0

I am new to RLlib and trying to write a small program that takes a configuration file and trains an agent. The configuration file is a fine-tuned example for CartPole-v1 environment, and I saved it in cartpole-ppo.yaml.

I am aware of RLlib CLI using Python API, but I want to write a Python script that takes the configuration file as an input and trains an agent. I tried multiple ways to do this, but I couldn't get it to work.

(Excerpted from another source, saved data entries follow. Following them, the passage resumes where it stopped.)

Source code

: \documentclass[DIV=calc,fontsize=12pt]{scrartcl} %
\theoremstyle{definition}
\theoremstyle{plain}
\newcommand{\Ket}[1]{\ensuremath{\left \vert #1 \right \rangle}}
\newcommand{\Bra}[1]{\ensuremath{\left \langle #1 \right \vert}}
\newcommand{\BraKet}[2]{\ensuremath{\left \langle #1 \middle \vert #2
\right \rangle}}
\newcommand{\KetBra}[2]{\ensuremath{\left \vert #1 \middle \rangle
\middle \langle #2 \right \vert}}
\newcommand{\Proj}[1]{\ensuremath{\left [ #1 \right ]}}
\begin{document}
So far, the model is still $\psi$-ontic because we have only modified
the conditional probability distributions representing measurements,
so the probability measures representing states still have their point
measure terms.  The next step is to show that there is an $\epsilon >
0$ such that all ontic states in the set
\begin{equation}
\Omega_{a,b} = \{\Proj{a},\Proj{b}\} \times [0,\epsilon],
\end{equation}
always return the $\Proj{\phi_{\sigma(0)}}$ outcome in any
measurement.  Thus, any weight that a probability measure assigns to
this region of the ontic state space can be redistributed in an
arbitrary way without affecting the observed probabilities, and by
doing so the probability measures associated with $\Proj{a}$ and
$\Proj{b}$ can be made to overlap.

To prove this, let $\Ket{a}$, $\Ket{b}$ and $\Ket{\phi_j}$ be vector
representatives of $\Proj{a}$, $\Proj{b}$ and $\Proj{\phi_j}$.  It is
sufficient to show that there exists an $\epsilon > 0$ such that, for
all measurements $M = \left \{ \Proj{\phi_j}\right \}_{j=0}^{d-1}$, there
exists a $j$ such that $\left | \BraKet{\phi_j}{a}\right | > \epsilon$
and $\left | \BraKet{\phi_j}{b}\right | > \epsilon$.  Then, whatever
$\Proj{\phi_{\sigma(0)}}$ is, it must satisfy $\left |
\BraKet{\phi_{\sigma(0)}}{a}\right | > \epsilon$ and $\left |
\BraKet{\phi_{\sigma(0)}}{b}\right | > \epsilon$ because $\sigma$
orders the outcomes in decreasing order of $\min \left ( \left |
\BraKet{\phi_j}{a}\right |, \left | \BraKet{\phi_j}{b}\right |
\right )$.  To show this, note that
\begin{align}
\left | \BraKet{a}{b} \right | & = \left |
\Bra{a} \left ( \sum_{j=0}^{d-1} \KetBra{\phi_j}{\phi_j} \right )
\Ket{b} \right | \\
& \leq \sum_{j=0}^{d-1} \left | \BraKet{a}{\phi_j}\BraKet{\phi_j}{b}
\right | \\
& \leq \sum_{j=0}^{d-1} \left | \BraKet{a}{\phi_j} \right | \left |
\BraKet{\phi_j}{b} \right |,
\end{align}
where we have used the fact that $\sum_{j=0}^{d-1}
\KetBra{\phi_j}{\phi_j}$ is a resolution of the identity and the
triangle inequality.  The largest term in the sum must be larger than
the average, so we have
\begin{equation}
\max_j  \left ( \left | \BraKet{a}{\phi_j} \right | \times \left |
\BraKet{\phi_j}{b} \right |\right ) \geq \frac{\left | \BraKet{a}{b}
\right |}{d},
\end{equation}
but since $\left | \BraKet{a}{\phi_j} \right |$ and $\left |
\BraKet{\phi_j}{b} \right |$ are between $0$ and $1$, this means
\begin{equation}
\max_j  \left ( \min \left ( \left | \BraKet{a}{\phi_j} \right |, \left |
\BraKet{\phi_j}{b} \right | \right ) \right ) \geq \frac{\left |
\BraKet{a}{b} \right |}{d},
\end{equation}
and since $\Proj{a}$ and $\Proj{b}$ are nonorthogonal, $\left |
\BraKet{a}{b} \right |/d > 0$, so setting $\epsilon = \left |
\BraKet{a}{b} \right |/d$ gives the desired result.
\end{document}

The configuration file is fine-tuned example

cartpole-ppo:
    env: CartPole-v1
    run: PPO
    stop:
        episode_reward_mean: 150
        timesteps_total: 100000
    config:
        # Works for both torch and tf.
        framework: torch
        gamma: 0.99
        lr: 0.0003
        num_workers: 1
        observation_filter: MeanStdFilter
        num_sgd_iter: 6
        vf_loss_coeff: 0.01
        model:
            fcnet_hiddens: [32]
            fcnet_activation: linear
            vf_share_layers: true
        enable_connectors: true

I saved it in cartpole-ppo.yaml and now trying to write a main.py that takes this configuration file and runs as expected.

import ray
import yaml
import gymnasium as gym
.......................

def train(config_file):
    with open(config_file, "r") as f:
        config = yaml.safe_load(f)
.................

    return analysis

if __name__ == "__main__":
    ray.init()
    config_file = 'cartpole-ppo.yaml'
    train(config_file)

I want to fill the gaps, I tried many ways, but futile. Please suggest a way to achieve this.

hanugm
  • 1,127
  • 3
  • 13
  • 44

1 Answers1

0

Example .yaml file:

########################
# Ray Algorithm config
########################
resources:
  num_gpus: 1
  num_gpus_per_worker: 0
  num_cpus_per_worker: 1
  num_learner_workers: 1
  num_cpus_per_learner_worker: 1
  num_gpus_per_learner_worker: 0
  _fake_gpus: False
environment:
  env: 'Cartpole-v1'
rollouts:
  num_envs_per_worker: 1
  num_rollout_workers: 16
evaluation:
  evaluation_interval: 1                  # After how many training iterations the evaluation is done
  evaluation_duration_unit: "episodes"    # How the length of an evaluation is measured
  evaluation_duration: 5                  # Duration for which to run the evaluation
  evaluation_num_workers: 0               # If 0, evaluation is done on the local worker
  evaluation_config:
    explore: False
exploration:
  explore: True
fault_tolerance:
  restart_failed_sub_environments: true
rl_module:
  _enable_rl_module_api: False


training:
  _enable_learner_api: False
  # Training params
  train_batch_size: &train_bs 32
  sgd_minibatch_size: 32
  lambda_: 0.1
  gamma: 0.95
  lr: 0.0003
  vf_clip_param: 10.0
  model:
    fcnet_activation: "relu"

In your python script:

train_config = yaml.safe_load(open(..., 'r'))
algo_config = PPO.PPOConfig()
algo_config.resources(**train_config["resources"])                         \
            .rollouts(**train_config["rollouts"])                                   \
            .training(**train_config["training"])                                   \
            .exploration(**train_config["exploration"])                             \
            .reporting(**train_config["reporting"])                                 \
            .evaluation(**train_config['evaluation'])                               \
            .environment(**train_config['environment'])                               \
            .framework(framework="torch")                                           \
            .debugging(seed=42)                                                     \
            .multi_agent(**train_config["multiagent"])                               \
            .fault_tolerance(**train_config["fault_tolerance"])

Then:

trainer = PPO(config=algo_config)
for step_idx in tqdm(range(num_train_iters)):
    result = trainer.train()